2

Distributed ProofreadersDistributed Proofreaders is not just a piece of software; it is also a string of communities using that software, some by themselves, some heavily connected.

Currently, the Distributed Proofreaders software is being used by three different projects: Project Gutenberg in the USA for mostly English texts, Project Rastko in Serbia and Montenegro for European languages and Project Madurai (in Australia?) for Tamil documents.

Having looked at the output of Distributed Proofreaders (DP) the last time, we’ll explore the human side of the mechanics of DP.

The three projects use different versions of the Distributed Proofreaders software. This software contains the PHP code that is needed to set up a site for distributed proofreading, and various extras, such as a font optimized for proofreading, a proofreading quiz, guidelines, et cetera. This entire package is published using the GNU General Public License, which means you can do with it what you want, but if you want to further distribute it, you have to abide by a small set of rules.

Because the three projects use different versions of the software, visiting their sites is like travelling through time.
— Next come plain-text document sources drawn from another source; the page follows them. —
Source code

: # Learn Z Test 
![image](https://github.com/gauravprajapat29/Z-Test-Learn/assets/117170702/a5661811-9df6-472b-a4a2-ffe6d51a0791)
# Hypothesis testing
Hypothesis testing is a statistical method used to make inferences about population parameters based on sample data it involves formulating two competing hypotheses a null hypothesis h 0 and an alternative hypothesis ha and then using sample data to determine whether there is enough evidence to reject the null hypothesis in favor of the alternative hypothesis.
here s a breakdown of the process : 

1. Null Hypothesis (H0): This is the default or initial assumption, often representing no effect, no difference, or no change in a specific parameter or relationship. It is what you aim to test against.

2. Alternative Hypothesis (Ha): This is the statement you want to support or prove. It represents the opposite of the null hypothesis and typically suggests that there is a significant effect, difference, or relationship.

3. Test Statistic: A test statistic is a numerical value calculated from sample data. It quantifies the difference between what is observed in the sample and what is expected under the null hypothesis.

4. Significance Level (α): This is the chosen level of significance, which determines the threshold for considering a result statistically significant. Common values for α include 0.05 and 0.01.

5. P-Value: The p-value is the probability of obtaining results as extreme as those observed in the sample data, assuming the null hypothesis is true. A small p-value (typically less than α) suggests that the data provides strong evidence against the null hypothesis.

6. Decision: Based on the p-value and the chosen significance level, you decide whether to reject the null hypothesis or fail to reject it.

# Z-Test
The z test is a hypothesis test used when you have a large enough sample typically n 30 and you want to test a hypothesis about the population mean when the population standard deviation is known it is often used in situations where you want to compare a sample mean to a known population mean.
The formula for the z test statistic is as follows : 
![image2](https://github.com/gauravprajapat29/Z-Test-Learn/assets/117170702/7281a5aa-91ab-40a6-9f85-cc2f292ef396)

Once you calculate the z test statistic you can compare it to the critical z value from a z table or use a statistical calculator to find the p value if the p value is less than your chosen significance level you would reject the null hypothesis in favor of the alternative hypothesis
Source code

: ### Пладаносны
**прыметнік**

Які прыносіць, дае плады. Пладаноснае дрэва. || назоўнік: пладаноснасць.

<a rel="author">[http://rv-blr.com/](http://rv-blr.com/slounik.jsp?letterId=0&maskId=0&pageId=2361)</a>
The Project Rastko version has got many extras that are related to proofreading using UTF-8 characters. The UTF-8 set allows correcting texts in many non-Western types.

All this talk of technology hides the fact that these installations are used by very real people, who are sometimes fighting the software, sometimes enhancing it, sometimes finding uses for it that were not foreseen.

The leader of Project Rastko, Zoran Stefanovic, calls the site at www.pgdp.net the mothership. This is where Charles Franks’ original proofreading site is hosted. Over 15,000 people have registered there, although it is a core group of some 500 people that work there. They are organised in competing Teams, though to be honest, as a member of Team Non-Competitive I really have no idea how much these teams compete.

There are forums where the relative merits of different approaches to proofreading are discussed. Currently, the big debate is about the intelligent proofreader. The past year, the mothership has been in the grip of a push for higher quality, with the development of the site’s software lagging behind. The squirrels, the nick-name for site developers and administrators, are currently incapable of cranking out improvements that will automatically lead to a better output. And so, for better or for worse, more is expected from the proofers, or so the proofers feel.

The term squirrel was coined by Thierry Alberto, after a site outage prompted a proofreader to ask what caused it. He suggested that the squirrels that were running the tredmill that powered Franks’ server had had a little too much of their own moonshine.

In order to increase the proofreaders’ involvement with their site, Special Days are organised from time to time, themed proofreading occassions. And from time to time I lament these occassions, because I see unfulfilled PR opportunities in them; why is R.L. Stevenson day used to proof instead of release R.L. Stevenson books? But of course, the Distributed Proofreaders are right; these days are not for the readers, but for the proofreaders.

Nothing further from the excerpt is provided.